Gangguan pada Sistem Ekskresi :
  • Albuminuria ,penyakit berupa adanya kandungan protein dalam urine . Kondisi ini diakibatkan kerusakan glomerulus yang berperan dalam peristiwa filtrasi.

  • Batu ginjal , gangguan berupa terbentuknya endapan batu di rongga ginjal akibat gangguan sekresi kalsium fosfat.

  • Diabetes insipidus , gangguan berupa ekskresi urine secara berlebihan . Kondisi ini diakibatkan kekurangan hormon anti diuretika (yang berfungsi menyerap air di tubulus kolektivus).

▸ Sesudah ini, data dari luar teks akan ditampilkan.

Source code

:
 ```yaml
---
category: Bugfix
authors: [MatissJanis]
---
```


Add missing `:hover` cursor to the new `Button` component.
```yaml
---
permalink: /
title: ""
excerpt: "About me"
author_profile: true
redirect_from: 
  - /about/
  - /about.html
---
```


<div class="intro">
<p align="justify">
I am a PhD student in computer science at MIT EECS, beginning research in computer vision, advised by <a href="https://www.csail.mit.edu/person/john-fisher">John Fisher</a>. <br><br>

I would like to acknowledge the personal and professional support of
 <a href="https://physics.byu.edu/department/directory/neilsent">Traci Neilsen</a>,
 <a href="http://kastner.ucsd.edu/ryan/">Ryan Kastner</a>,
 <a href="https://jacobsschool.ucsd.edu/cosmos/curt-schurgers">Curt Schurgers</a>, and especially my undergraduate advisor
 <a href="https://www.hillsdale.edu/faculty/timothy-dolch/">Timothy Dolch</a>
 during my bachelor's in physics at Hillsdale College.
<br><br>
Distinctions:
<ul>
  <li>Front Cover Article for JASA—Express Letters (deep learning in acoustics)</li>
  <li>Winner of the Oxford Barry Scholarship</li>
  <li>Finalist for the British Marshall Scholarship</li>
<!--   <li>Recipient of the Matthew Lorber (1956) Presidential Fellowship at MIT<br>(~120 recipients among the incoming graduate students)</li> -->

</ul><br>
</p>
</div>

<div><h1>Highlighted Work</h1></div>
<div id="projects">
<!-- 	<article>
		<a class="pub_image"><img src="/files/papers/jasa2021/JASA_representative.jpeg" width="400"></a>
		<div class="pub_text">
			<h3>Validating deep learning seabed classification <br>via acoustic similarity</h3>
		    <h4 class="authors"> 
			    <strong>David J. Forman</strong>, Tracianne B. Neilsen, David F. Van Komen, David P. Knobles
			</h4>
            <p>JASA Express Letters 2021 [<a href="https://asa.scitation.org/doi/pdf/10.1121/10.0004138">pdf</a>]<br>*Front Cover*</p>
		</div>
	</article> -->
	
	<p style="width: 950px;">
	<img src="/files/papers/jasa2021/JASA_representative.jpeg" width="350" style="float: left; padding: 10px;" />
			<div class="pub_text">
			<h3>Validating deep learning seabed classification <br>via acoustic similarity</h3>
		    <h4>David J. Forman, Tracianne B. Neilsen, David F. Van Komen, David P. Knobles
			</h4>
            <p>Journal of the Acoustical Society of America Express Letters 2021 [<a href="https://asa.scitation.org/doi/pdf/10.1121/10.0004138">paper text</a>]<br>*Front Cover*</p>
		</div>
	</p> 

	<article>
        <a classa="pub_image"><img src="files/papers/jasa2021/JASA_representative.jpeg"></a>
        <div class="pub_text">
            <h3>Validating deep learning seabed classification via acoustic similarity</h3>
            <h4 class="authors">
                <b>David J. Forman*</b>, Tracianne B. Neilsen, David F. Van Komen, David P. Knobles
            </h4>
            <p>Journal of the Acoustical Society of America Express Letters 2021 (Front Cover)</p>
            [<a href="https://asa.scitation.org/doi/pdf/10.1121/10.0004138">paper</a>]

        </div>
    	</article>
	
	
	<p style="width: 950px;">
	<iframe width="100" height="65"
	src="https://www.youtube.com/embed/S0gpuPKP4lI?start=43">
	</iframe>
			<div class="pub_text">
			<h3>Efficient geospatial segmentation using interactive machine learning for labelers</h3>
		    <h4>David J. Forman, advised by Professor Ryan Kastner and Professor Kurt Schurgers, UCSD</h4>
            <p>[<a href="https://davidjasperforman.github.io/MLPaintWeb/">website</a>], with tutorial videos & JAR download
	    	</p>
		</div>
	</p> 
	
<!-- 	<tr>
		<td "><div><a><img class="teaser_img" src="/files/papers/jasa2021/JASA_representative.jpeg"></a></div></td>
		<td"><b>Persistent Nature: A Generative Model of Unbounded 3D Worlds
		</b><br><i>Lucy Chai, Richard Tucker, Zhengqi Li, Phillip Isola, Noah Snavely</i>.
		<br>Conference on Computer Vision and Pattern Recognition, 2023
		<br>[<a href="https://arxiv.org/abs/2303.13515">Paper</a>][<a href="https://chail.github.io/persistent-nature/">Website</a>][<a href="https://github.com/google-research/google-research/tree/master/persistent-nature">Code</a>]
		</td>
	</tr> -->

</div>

  • Nefritis , merupakan radang pada nefron ginjal , sehingga akan mengganggu proses ekskresi oleh ginjal .

  • Uremia darah , banyak mengandung zat - zat beracun (contoh kadar urea yang tinggi) akibat terganggunya proses ekskresi oleh ginjal.

  • Batu empedu , tersumbatnya saluran empedu,(menghubungkan empedu dan usus),sehingga pengeluaran empedu terhambat . Kondisi ini mengakibatkan lemak tidak bisa dicerna secara baik dan empedu masuk ke pembuluh darah.